Where the records hold the string "such", show the whole line it sits on.

[Stored data]
# # # #

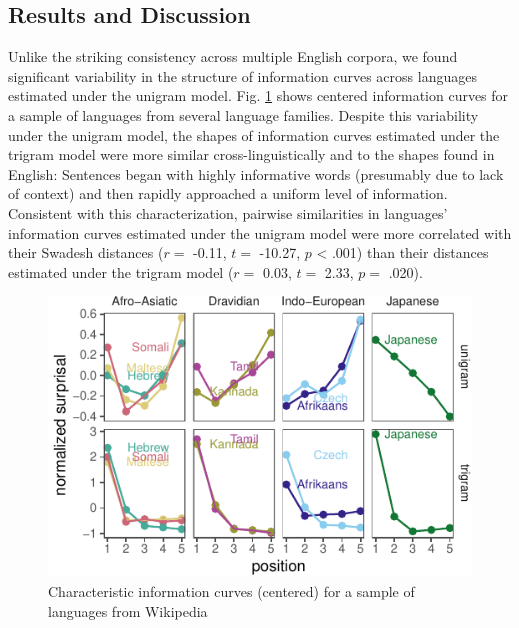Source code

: \documentclass[10pt, letterpaper]{article}
\newenvironment{CodeChunk}{}{}
\begin{document}
\hypertarget{results-and-discussion-2}{%
\subsection{Results and Discussion}\label{results-and-discussion-2}}

Unlike the striking consistency across multiple English corpora, we
found significant variability in the structure of information curves
across languages estimated under the unigram model. Fig.
\ref{fig:diff-languages} shows centered information curves for a sample
of languages from several language families. Despite this variability
under the unigram model, the shapes of information curves estimated
under the trigram model were more similar cross-linguistically and to
the shapes found in English: Sentences began with highly informative
words (presumably due to lack of context) and then rapidly approached a
uniform level of information. Consistent with this characterization,
pairwise similarities in languages' information curves estimated under
the unigram model were more correlated with their Swadesh distances
(\(r =\) -0.11, \(t =\) -10.27, \(p\) \textless{} .001) than their
distances estimated under the trigram model (\(r =\) 0.03, \(t =\) 2.33,
\(p =\) .020).

\begin{CodeChunk}
\begin{figure}[tb]
\includegraphics{figs/diff-languages-1} \caption[Characteristic information curves (centered) for a sample of languages from Wikipedia]{Characteristic information curves (centered) for a sample of languages from Wikipedia}\label{fig:diff-languages}
\end{figure}
\end{CodeChunk}
\end{document}
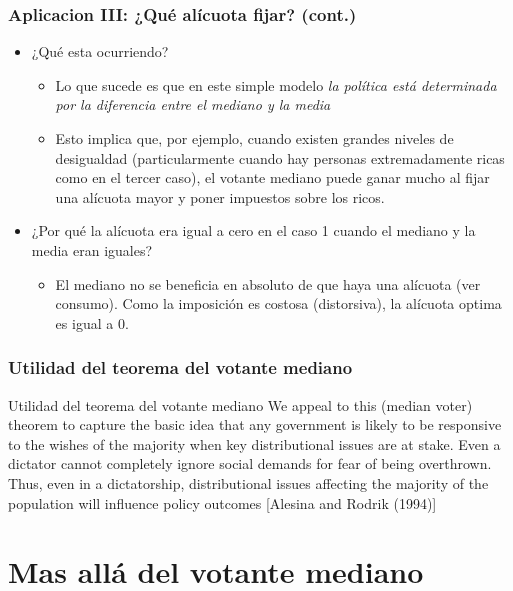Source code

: \documentclass[14pt,aspectratio=169]{beamer}
\begin{document}
\begin{frame}\frametitle{Aplicacion III: ¿Qué alícuota fijar? (cont.)}
\begin{itemize}
\item ¿Qué esta ocurriendo? 
\begin{itemize}
\item Lo que sucede es que en este simple modelo \textit{la política está determinada por la
  diferencia entre el mediano y la media}
\item Esto implica que, por ejemplo, cuando existen grandes niveles de
  desigualdad (particularmente cuando hay personas extremadamente
  ricas como en el tercer caso), el votante mediano puede ganar mucho
  al fijar una alícuota mayor y poner impuestos sobre los ricos. 
\end{itemize}
\item ¿Por qué la alícuota era igual a cero en el caso 1 cuando el
  mediano y la media eran iguales?
\begin{itemize}\itemsep 5pt \medskip
\item El mediano no se beneficia en absoluto de que haya una alícuota
  (ver consumo). Como la imposición es costosa (distorsiva), la
  alícuota optima es igual a 0. 
\end{itemize}
\end{itemize}
\end{frame}


\begin{frame}\frametitle{Utilidad del teorema del votante mediano}
\begin{block}{Utilidad del teorema del votante mediano}
We appeal to this (median voter) theorem to capture the basic idea that
any government is likely to be responsive to the wishes of the majority when
key distributional issues are at stake. Even a dictator cannot completely
ignore social demands for fear of being overthrown. Thus, even in a
dictatorship, distributional issues affecting the majority of the population
will influence policy outcomes [Alesina and Rodrik (1994)]
\end{block}
\end{frame}


\section{Mas allá del votante mediano}
\end{document}
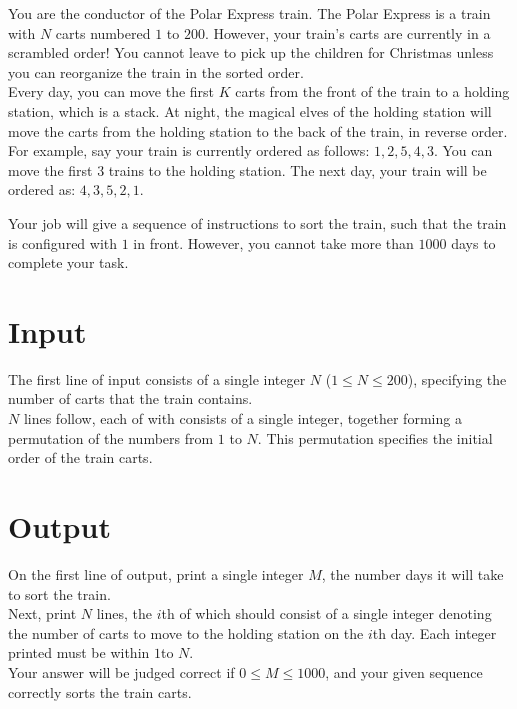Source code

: 
\noindent You are the conductor of the Polar Express train. The Polar Express is a train with $N$ carts numbered $1$ to $200$. However, your train's carts are currently in a scrambled order! You cannot leave to pick up the children for Christmas unless you can reorganize the train in the sorted order. \\

Every day, you can move the first $K$ carts from the front of the train to a holding station, which is a stack. At night, the magical elves of the holding station will move the carts from the holding station to the back of the train, in reverse order. \\

For example, say your train is currently ordered as follows: $1, 2, 5, 4, 3$. You can move the first 3 trains to the holding station. The next day, your train will be ordered as: $4, 3, 5, 2, 1$.

Your job will give a sequence of instructions to sort the train, such that the train is configured with $1$ in front. However, you cannot take more than $1000$ days to complete your task.\\

\section*{Input}
The first line of input consists of a single integer $N$ ($1 \leq N \leq 200$), specifying the number of carts that the train contains.\\
$N$ lines follow, each of with consists of a single integer, together forming a permutation of the numbers from $1$ to $N$. This permutation specifies the initial order of the train carts.\\

\section*{Output}
On the first line of output, print a single integer $M$, the number days it will take to sort the train.\\
Next, print $N$ lines, the $i$th of which should consist of a single integer denoting the number of carts to move to the holding station on the $i$th day. Each integer printed must be within $1$to $N$.\\
Your answer will be judged correct if $0 \leq M \leq 1000$, and your given sequence correctly sorts the train carts.
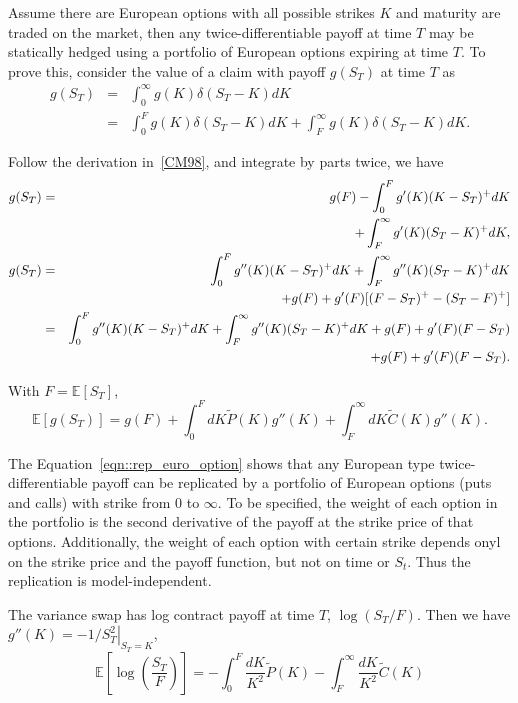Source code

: \documentclass[11pt,reqno,final]{amsart}
\begin{document}
Assume there are European options with all possible strikes $K$ and maturity are traded on the market, then any twice-differentiable payoff at time $T$ may be statically hedged using a portfolio of European options expiring at time $T$. To prove this, consider the value of a claim with payoff $g(S_T)$ at time $T$ as
\begin{eqnarray*}
g(S_T) &=& \int_0^{\infty} g(K)\delta(S_T-K)dK \\
       &=& \int_0^{F} g(K)\delta(S_T-K)dK + \int_F^{\infty} g(K)\delta(S_T-K)dK.
\end{eqnarray*}

Follow the derivation in~\ref{CM98}, and integrate by parts twice, we have
\begin{eqnarray}
g(S_T) &=& g(F) - \int_0^{F} g'(K)(K-S_T)^{+}dK \notag \\
       & & + \int_F^{\infty} g'(K)(S_T-K)^{+} dK, \notag \\
g(S_T) &=& \int_0^{F} g''(K)(K-S_T)^{+}dK + \int_F^{\infty} g''(K)(S_T-K)^{+} dK \notag \\
       & & + g(F) + g'(F)[(F-S_T)^{+} - (S_T-F)^{+}] \notag \\
       &=& \int_0^{F} g''(K)(K-S_T)^{+}dK + \int_F^{\infty} g''(K)(S_T-K)^{+} dK + g(F) + g'(F)(F-S_T) \notag \\
       & & +g(F) +g'(F)(F-S_T). \label{eqn::rep_euro_option}
\end{eqnarray}

With $F=\mathbb{E}[S_T]$,
$$
\mathbb{E}[g(S_T)] = g(F)+\int_0^{F}dK \tilde{P}(K)g''(K) + \int_{F}^{\infty} dK \tilde{C} (K) g''(K).
$$

The Equation~\ref{eqn::rep_euro_option} shows that any European type twice-differentiable payoff can be replicated by a portfolio of European options (puts and calls) with strike from 0 to $\infty$. To be specified, the weight of each option in the portfolio is the second derivative of the payoff at the strike price of that options. Additionally, the weight of each option with certain strike depends onyl on the strike price and the payoff function, but not on time or $S_t$. Thus the replication is model-independent. 

The variance swap has log contract payoff at time $T$, $\log(S_T/F)$. Then we have $g''(K) \left. =-1/S_T^2 \right|_{S_T=K}$,
$$
\mathbb{E}\left[ \log\left(\frac{S_T}{F}\right)\right] = -\int_0^F \frac{dK}{K^2} \tilde{P}(K) - \int_F^{\infty} \frac{dK}{K^2} \tilde{C}(K)
$$
\end{document}
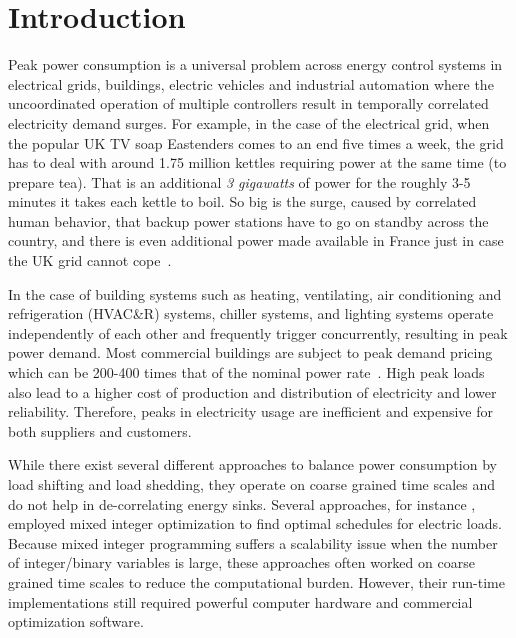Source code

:\section{Introduction}
\label{sec:intro}

Peak power consumption is a universal problem across energy control systems in electrical grids, buildings, electric vehicles and industrial automation where the uncoordinated operation of multiple controllers result in  temporally correlated electricity demand surges. For example, in the case of the electrical grid, when the popular UK TV soap Eastenders comes to an end five times a week, the grid has to deal with around 1.75 million kettles requiring power at the same time (to prepare tea). That is an additional \emph{3 gigawatts} of power for the roughly 3-5 minutes it takes each kettle to boil. So big is the surge, caused by correlated human behavior, that backup power stations have to go on standby across the country, and there is even additional power made available in France just in case the UK grid cannot cope~\cite{tvpickup}. 

In the case of building systems such as heating, ventilating, air conditioning and refrigeration (HVAC\&R) systems, chiller systems, and lighting systems operate independently of each other and frequently trigger concurrently, resulting in peak power demand. Most commercial buildings are subject to peak demand pricing which can be 200-400 times that of the nominal power rate~\cite{trfpeco}. High peak loads also lead to a higher cost of production and distribution of electricity and lower reliability. Therefore, peaks in electricity usage are inefficient and expensive for both suppliers and customers.


While there exist several different approaches to balance power consumption by load shifting and load shedding, they operate on coarse grained time scales and do not help in de-correlating energy sinks.
Several approaches, for instance \cite{sou2011scheduling,zhang2011optimal}, employed mixed integer optimization to find optimal schedules for electric loads.
Because mixed integer programming suffers a scalability issue when the number of integer/binary variables is large, these approaches often worked on coarse grained time scales to reduce the computational burden.
However, their run-time implementations still required powerful computer hardware and commercial optimization software.

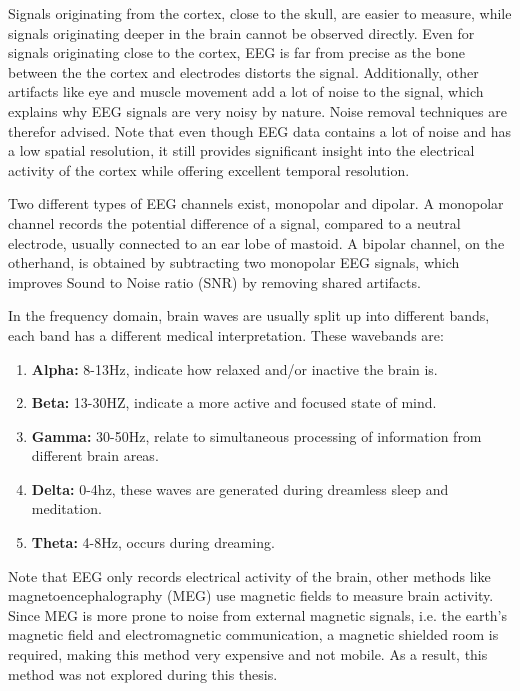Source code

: 
Signals originating from the cortex, close to the skull, are easier to measure, while signals originating deeper in the brain cannot be observed directly. Even for signals originating close to the cortex, EEG is far from precise as the bone between the the cortex and electrodes distorts the signal. Additionally, other artifacts like eye and muscle movement add a lot of noise to the signal, which explains why EEG signals are very noisy by nature. Noise removal techniques are therefor advised\citep{noiseRem}. Note that even though EEG data contains a lot of noise and has a low spatial resolution, it still provides significant insight into the electrical activity of the cortex while offering excellent temporal resolution\cite{GivenPaper}.

\npar

Two different types of EEG channels exist, monopolar and dipolar. A monopolar channel records the potential difference of a signal, compared to a neutral electrode, usually connected to an ear lobe of mastoid. A bipolar channel, on the otherhand, is obtained by subtracting two monopolar EEG signals, which improves Sound to Noise ratio (SNR)  by removing shared artifacts\cite{MonoBiPolar}. 

\npar 

In the frequency domain, brain waves are usually split up into different bands\cite{EmotionRelativePower,WavesSite}, each band has a different medical interpretation. These wavebands \label{wavebands} are:
\begin{enumerate}
\item \textbf{Alpha:} 8-13Hz, indicate how relaxed and/or inactive the brain is.
\item \textbf{Beta:} 13-30HZ, indicate a more active and focused state of mind.
\item \textbf{Gamma:} 30-50Hz, relate to simultaneous processing of information from different brain areas.
\item \textbf{Delta:} 0-4hz, these waves are generated during dreamless sleep and meditation.
\item \textbf{Theta:} 4-8Hz, occurs during dreaming.
\end{enumerate}

\npar

Note that EEG only records electrical activity of the brain, other methods like magnetoencephalography (MEG) use magnetic fields to measure brain activity\citep{meg}. Since MEG is more prone to noise from external magnetic signals, i.e. the earth's magnetic field and electromagnetic communication, a magnetic shielded room is required, making this method very expensive and not mobile. As a result, this method was not explored during this thesis. %


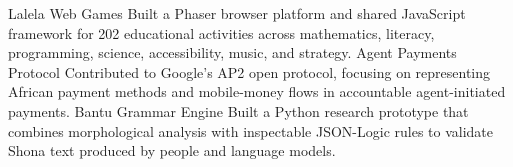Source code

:
\begin{cvskills}
\cvskill
  {Lalela Web Games}
  {Built a Phaser browser platform and shared JavaScript framework for 202 educational activities across mathematics, literacy, programming, science, accessibility, music, and strategy.}
\cvskill
  {Agent Payments Protocol}
  {Contributed to Google's AP2 open protocol, focusing on representing African payment methods and mobile-money flows in accountable agent-initiated payments.}
\cvskill
  {Bantu Grammar Engine}
  {Built a Python research prototype that combines morphological analysis with inspectable JSON-Logic rules to validate Shona text produced by people and language models.}
\end{cvskills}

# # # #

Completed task ->
Your job will give a sequence of instructions to sort the train, such that the train is configured with $1$ in front. However, you cannot take more than $1000$ days to complete your task.\\
In the case of building systems such as heating, ventilating, air conditioning and refrigeration (HVAC\&R) systems, chiller systems, and lighting systems operate independently of each other and frequently trigger concurrently, resulting in peak power demand. Most commercial buildings are subject to peak demand pricing which can be 200-400 times that of the nominal power rate~\cite{trfpeco}. High peak loads also lead to a higher cost of production and distribution of electricity and lower reliability. Therefore, peaks in electricity usage are inefficient and expensive for both suppliers and customers.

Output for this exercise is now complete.